Records drawn from a dataset:
========================

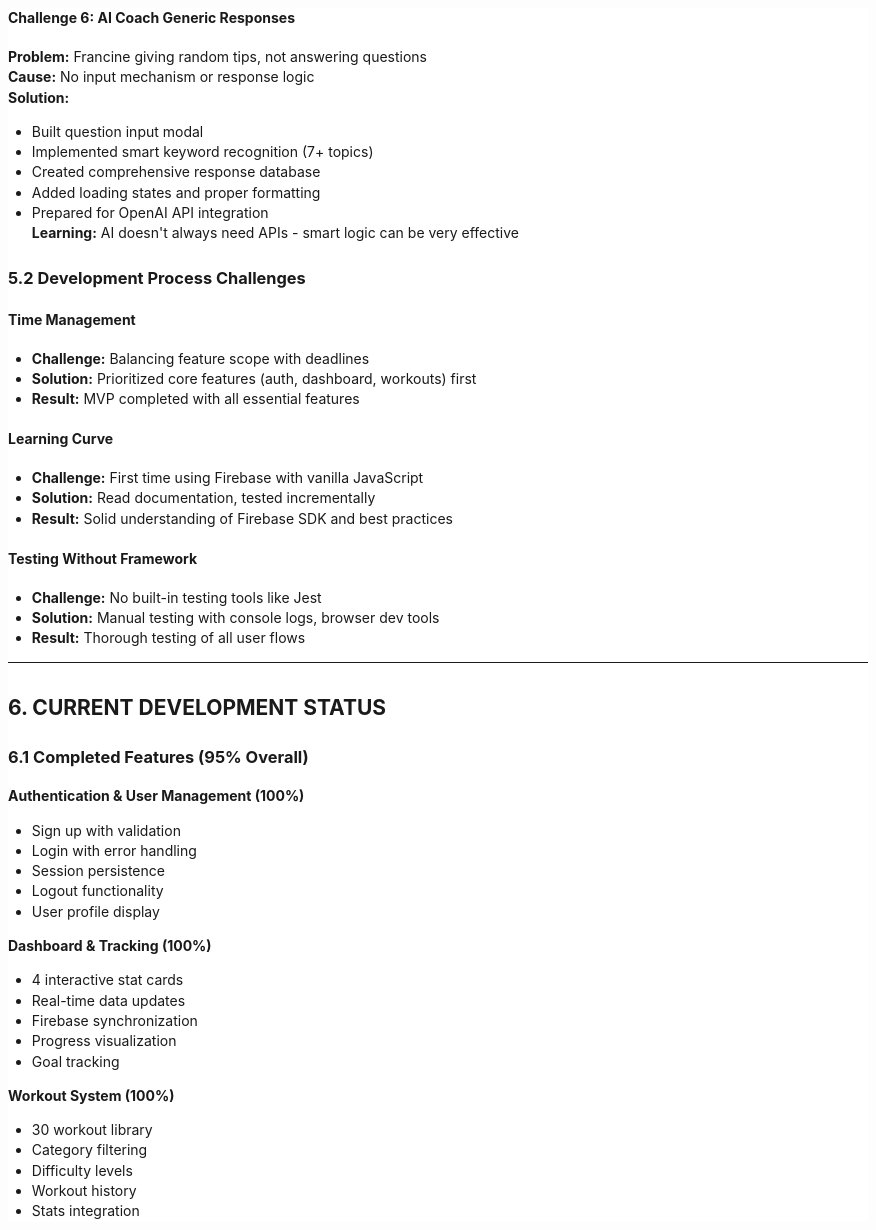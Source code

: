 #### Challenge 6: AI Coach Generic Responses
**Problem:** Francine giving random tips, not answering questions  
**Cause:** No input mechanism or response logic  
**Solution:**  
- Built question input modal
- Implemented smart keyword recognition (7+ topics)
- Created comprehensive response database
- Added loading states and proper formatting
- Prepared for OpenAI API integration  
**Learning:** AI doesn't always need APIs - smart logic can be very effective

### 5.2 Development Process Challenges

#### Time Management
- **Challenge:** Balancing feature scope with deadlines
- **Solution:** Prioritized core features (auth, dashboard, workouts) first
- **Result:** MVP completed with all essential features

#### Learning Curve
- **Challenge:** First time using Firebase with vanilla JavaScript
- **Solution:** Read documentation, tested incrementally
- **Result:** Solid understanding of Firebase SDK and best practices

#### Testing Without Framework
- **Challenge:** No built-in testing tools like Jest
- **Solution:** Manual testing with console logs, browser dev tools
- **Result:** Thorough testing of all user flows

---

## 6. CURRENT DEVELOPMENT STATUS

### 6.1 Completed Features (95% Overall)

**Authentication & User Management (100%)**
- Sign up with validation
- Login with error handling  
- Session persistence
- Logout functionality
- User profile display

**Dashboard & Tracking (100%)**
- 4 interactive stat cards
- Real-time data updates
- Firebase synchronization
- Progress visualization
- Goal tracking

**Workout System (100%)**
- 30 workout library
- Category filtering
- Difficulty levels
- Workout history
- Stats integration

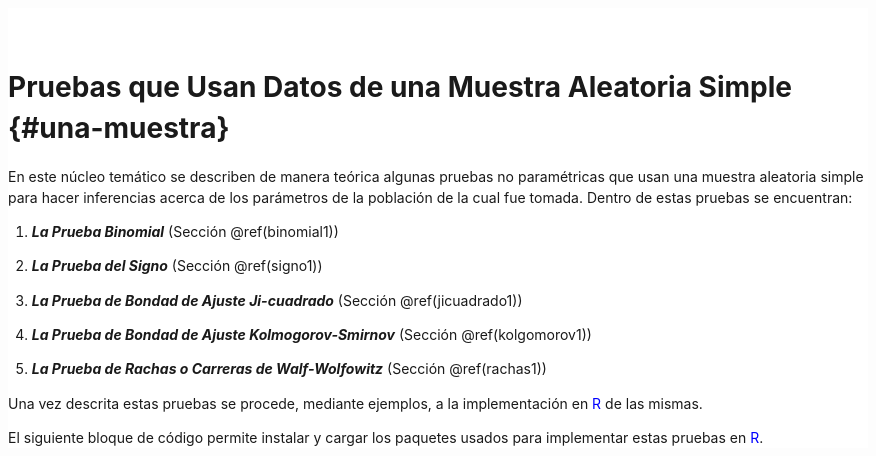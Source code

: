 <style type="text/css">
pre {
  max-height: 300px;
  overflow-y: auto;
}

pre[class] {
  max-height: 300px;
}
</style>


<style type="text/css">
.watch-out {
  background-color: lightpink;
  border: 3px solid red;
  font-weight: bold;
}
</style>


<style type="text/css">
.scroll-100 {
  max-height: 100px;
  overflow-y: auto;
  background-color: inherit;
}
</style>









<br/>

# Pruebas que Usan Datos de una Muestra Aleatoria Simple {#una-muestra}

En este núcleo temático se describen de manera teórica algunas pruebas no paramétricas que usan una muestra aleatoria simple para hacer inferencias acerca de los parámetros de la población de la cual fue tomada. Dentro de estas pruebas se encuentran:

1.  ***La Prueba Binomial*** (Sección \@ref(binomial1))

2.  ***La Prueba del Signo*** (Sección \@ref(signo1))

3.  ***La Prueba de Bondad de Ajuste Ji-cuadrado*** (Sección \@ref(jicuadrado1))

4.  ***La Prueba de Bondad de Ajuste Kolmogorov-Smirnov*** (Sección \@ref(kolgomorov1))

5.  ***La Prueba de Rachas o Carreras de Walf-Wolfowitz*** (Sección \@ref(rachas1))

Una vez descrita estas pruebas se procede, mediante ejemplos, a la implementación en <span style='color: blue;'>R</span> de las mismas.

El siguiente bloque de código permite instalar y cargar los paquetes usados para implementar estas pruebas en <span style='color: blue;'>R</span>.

========================

> _Task goal_
State the number of lines in the records that include the word "logic", and add nothing to it.

> _Answer to this problem_
2